For instance, with the first problem:

$\tan(4x)=1$.

We take $\tan^{-1}$ of both sides (sometimes, $\tan^{-1}$ is written and pronounced $\arctan$). Get:

$\tan^{-1}(\tan(4x)) = \tan^{-1}(1)$, so resolving the left side gives:

$4x = \tan^{-1}(1)$.

We now have to figure out what $\tan^{-1}(1)$ is. Well it's like asking "what angle in a right triangle gives a ratio of opposite side over adjacent side equal to 1?" It should be obvious that a 45-45-90 triangle passes this test, so $\tan^{-1}(1)$ resolves to $45^o$, or $\frac{\pi}{4}$. However, there may be more answers. Notice that $\frac{5\pi}{4}$ works as well. In fact, for any integer n, $\tan\left(n\pi + \frac{\pi}{4}\right) = 1$, so $\tan^{-1}(1)$ could be any of these.

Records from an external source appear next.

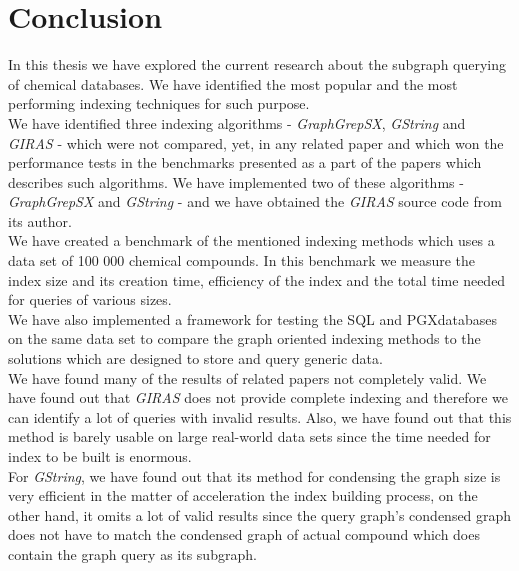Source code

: \chapter*{Conclusion}

In this thesis we have explored the current research about the subgraph querying of chemical databases. We have identified the most popular and the most performing indexing techniques for such purpose.\\

We have identified three indexing algorithms - \textit{GraphGrepSX}, \textit{GString} and \textit{GIRAS} - which were not compared, yet, in any related paper and which won the performance tests in the benchmarks presented as a part of the papers which describes such algorithms. We have implemented two of these algorithms - \textit{GraphGrepSX} and \textit{GString} - and we have obtained the \textit{GIRAS} source code from its author.\\

We have created a benchmark of the mentioned indexing methods which uses a data set of 100 000 chemical compounds. In this benchmark we measure the index size and its creation time, efficiency of the index and the total time needed for queries of various sizes.\\

We have also implemented a framework for testing the SQL and PGX\linebreak databases on the same data set to compare the graph oriented indexing methods to the solutions which are designed to store and query generic data.\\

We have found many of the results of related papers not completely valid. We have found out that \textit{GIRAS} does not provide complete indexing and therefore we can identify a lot of queries with invalid results. Also, we have found out that this method is barely usable on large real-world data sets since the time needed for index to be built is enormous.\\

For \textit{GString}, we have found out that its method for condensing the graph size is very efficient in the matter of acceleration the index building process, on the other hand, it omits a lot of valid results since the query graph's condensed graph does not have to match the condensed graph of actual compound which does contain the graph query as its subgraph.\\

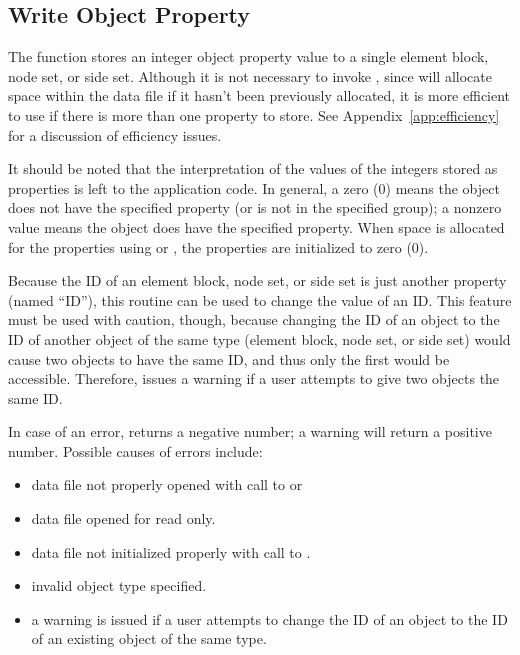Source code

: \subsection{Write Object Property}

The function  stores an integer object property
value to a single element block, node set, or side set. Although it is
not necessary to invoke , since
 will allocate space within the data file if it
hasn't been previously allocated, it is more efficient to use
 if there is more than one property to
store. See Appendix~\ref{app:efficiency} for a discussion of
efficiency issues.


It should be noted that the interpretation of the values 
of the integers stored as properties is left to the application 
code. In general, a zero (0) means the object does not have the 
specified property (or is not in the specified group); a nonzero 
value means the object does have the specified property. When 
space is allocated for the properties using  
or , the properties are initialized to 
zero (0).


Because the ID of an element block, node set, or side set 
is just another property (named ``ID''), this routine can be used 
to change the value of an ID. This feature must be used with 
caution, though, because changing the ID of an object to the 
ID of another object of the same type (element block, node set, 
or side set) would cause two objects to have the same ID, and 
thus only the first would be accessible. Therefore,  
issues a warning if a user attempts to give two objects the 
same ID.


In case of an error,  returns a negative 
number; a warning will return a positive number. 
Possible causes of errors include:

\begin{itemize}
 \item data file not properly opened with call to 
 or 

 \item data file opened for read only.

 \item data file not initialized properly with call to
 .

 \item invalid object type specified.

 \item a warning is issued if a user attempts to change the ID of an
 object to the ID of an existing object of the same type.
\end{itemize}

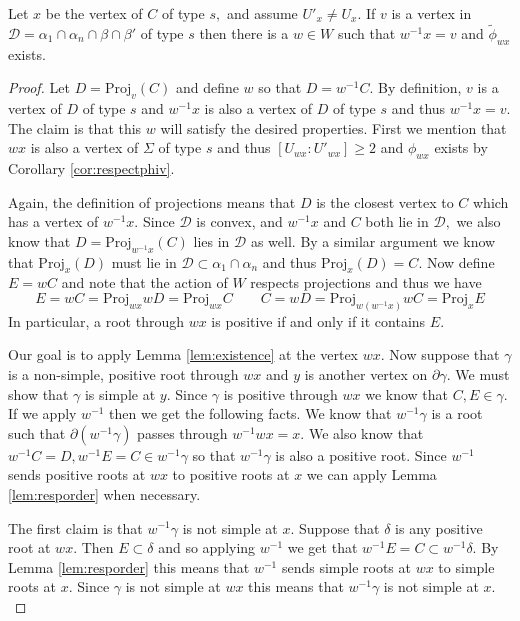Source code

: \documentclass[class=book, crop=false,12 pt]{standalone}
\begin{document}
\begin{lemma}
	\label{lem:Dexists}
	Let $x$ be the vertex of $C$ of type $s,$ and assume $U'_x\neq U_x.$ If $v$ is a vertex in $\mathcal{D}=\alpha_1\cap \alpha_n\cap \beta \cap \beta'$ of type $s$ then there is a $w\in W$ such that $w^{-1}x=v$ and $\tilde{\phi}_{wx}$ exists.
\end{lemma}
\begin{proof}
	Let $D=\mathrm{Proj}_{v}(C)$ and define $w$ so that $D=w^{-1}C.$ By definition, $v$ is a vertex of $D$ of type $s$ and $w^{-1}x$ is also a vertex of $D$ of type $s$ and thus $w^{-1}x=v.$ The claim is that this $w$ will satisfy the desired properties. First we mention that $wx$ is also a vertex of $\Sigma$ of type $s$ and thus $[U_{wx}:U'_{wx}]\ge 2$ and $\phi_{wx}$ exists by Corollary \ref{cor:respectphiv}. 
	
	Again, the definition of projections means that $D$ is the closest vertex to $C$ which has a vertex of $w^{-1}x.$ Since $\mathcal{D}$ is convex, and $w^{-1}x$ and $C$ both lie in $\mathcal{D},$ we also know that $D=\mathrm{Proj}_{w^{-1}x}(C)$ lies in $\mathcal{D}$ as well. By a similar argument we know that $\mathrm{Proj}_{x}(D)$ must lie in $\mathcal{D}\subset \alpha_1\cap \alpha_n$ and thus $\mathrm{Proj}_{x}(D)=C.$ Now define $E=wC$ and note that the action of $W$ respects projections and thus we have
	\[
		E=wC=\mathrm{Proj}_{wx}{wD}=\mathrm{Proj}_{wx}{C} \qquad C=wD=\mathrm{Proj}_{w(w^{-1}x)}{wC}=\mathrm{Proj}_{x}{E}
	\]
In particular, a root through $wx$ is positive if and only if it contains $E.$

Our goal is to apply Lemma \ref{lem:existence} at the vertex $wx.$ Now suppose that $\gamma$ is a non-simple, positive root through $wx$ and $y$ is another vertex on $\partial \gamma.$ We must show that $\gamma$ is simple at $y.$ Since $\gamma$ is positive through $wx$ we know that $C,E\in \gamma.$ If we apply $w^{-1}$ then we get the following facts. We know that $w^{-1}\gamma$ is a root such that $\partial (w^{-1}\gamma)$ passes through $w^{-1}wx=x.$ We also know that $w^{-1}C=D,w^{-1}E=C\in w^{-1}\gamma$ so that $w^{-1}\gamma$ is also a positive root. Since $w^{-1}$ sends positive roots at $wx$ to positive roots at $x$ we can apply Lemma \ref{lem:resporder} when necessary.

The first claim is that $w^{-1}\gamma$ is not simple at $x.$ Suppose that $\delta$ is any positive root at $wx.$ Then $E\subset \delta$ and so applying $w^{-1}$ we get that $w^{-1}E=C\subset w^{-1}\delta.$  By Lemma \ref{lem:resporder} this means that $w^{-1}$ sends simple roots at $wx$ to simple roots at $x.$ Since $\gamma$ is not simple at $wx$ this means that $w^{-1}\gamma$ is not simple at $x.$


\end{proof}
\end{document}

We take this info and go back to our equation:

$4x = \tan^{-1}(1)$. So:

$4x = n\pi + \frac{\pi}{4}$. Then:

$x = \frac{1}{4}\left(n\pi + \frac{\pi}{4}\right)$.

All right, but you were given a restriction of possible values, $0 < x < 2\pi$.

So we want to figure out the only values of n that make our solution valid. $0 < \frac{1}{4}\left(n\pi + \frac{\pi}{4}\right) < 2\pi$,
$0 < n\pi + \frac{\pi}{4} < 8\pi$,

$-\frac{\pi}{4} < n\pi < 8\pi - \frac{\pi}{4}$,

$-\frac{1}{4} < n < 8 - \frac{1}{4}$.

So n could only be 0,1,2,3,4,5,6, or 7.

3. Thanks for your help. I will try to work out the others.

4. How do we known that 45 degrees is pi over 4?

5. Originally Posted by bigfoot
How do we known that 45 degrees is pi over 4?
How does $2\pi"$ relate to $180^{\circ}"$?

Dividing by 8, how then does $\frac{\pi}{4}"$ relate to $45^{\circ}"$?